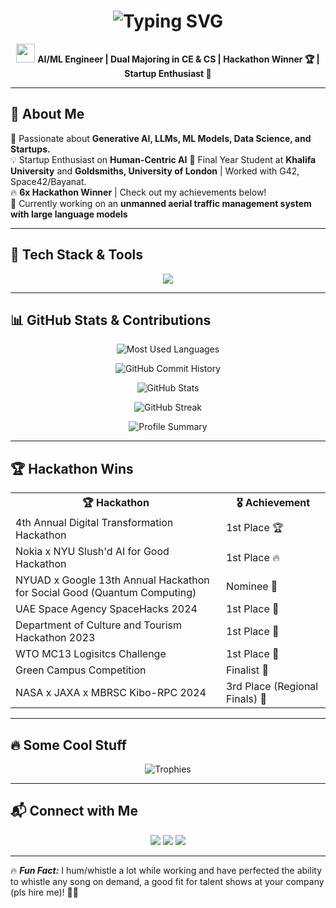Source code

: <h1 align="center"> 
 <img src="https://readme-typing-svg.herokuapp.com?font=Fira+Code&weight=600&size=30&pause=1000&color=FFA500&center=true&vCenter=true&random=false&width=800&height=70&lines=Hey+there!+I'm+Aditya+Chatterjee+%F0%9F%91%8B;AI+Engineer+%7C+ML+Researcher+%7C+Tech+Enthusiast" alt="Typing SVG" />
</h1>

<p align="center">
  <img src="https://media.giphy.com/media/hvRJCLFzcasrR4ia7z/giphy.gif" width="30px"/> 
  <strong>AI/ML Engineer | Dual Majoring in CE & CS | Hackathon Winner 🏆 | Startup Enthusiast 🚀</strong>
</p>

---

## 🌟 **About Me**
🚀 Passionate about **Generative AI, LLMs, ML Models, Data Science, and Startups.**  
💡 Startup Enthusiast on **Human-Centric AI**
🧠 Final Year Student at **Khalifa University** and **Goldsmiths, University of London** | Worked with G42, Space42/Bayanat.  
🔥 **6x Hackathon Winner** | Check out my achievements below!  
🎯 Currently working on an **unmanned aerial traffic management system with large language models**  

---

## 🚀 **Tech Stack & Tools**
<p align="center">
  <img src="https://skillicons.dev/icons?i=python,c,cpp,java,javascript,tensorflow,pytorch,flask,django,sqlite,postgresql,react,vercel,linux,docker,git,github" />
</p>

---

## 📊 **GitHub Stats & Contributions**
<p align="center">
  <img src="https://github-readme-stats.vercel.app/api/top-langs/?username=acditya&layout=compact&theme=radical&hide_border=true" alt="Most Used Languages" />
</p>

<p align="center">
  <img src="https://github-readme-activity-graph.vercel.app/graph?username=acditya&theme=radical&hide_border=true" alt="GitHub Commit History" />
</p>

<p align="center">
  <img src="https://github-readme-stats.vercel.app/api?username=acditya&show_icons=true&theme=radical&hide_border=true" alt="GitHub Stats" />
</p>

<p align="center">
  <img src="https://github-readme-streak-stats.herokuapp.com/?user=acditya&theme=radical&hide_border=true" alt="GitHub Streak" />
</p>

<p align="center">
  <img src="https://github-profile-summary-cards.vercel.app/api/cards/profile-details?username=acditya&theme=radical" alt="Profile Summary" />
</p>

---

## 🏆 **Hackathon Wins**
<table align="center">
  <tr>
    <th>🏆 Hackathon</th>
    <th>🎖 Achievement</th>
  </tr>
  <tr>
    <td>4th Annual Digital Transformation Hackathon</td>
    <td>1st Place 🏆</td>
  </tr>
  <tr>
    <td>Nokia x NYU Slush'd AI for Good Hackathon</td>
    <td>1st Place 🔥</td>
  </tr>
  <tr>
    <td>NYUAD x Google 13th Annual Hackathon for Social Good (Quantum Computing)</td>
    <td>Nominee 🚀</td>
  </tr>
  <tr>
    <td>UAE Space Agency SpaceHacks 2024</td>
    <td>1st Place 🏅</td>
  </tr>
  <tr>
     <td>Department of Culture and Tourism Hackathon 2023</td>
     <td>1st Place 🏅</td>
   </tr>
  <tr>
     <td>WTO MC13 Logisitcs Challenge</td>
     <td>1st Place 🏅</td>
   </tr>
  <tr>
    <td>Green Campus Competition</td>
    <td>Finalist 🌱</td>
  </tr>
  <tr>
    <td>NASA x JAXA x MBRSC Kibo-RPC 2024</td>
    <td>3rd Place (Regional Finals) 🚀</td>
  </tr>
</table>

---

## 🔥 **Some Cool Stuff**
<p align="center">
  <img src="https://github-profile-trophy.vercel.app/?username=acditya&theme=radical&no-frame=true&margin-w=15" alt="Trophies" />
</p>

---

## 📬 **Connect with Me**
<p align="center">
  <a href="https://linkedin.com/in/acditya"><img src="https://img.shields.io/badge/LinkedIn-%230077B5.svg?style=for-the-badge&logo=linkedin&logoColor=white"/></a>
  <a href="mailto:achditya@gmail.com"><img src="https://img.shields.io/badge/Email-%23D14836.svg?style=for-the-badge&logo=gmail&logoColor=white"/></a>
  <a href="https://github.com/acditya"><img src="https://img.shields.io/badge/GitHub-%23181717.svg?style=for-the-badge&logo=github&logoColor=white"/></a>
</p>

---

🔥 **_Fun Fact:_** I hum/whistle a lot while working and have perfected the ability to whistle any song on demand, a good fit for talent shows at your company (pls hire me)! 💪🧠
▬▬▬▬▬▬
Take from the listing above each line containing "href".

Completed exercise:
  <a href="https://linkedin.com/in/acditya"><img src="https://img.shields.io/badge/LinkedIn-%230077B5.svg?style=for-the-badge&logo=linkedin&logoColor=white"/></a>
  <a href="mailto:achditya@gmail.com"><img src="https://img.shields.io/badge/Email-%23D14836.svg?style=for-the-badge&logo=gmail&logoColor=white"/></a>
  <a href="https://github.com/acditya"><img src="https://img.shields.io/badge/GitHub-%23181717.svg?style=for-the-badge&logo=github&logoColor=white"/></a>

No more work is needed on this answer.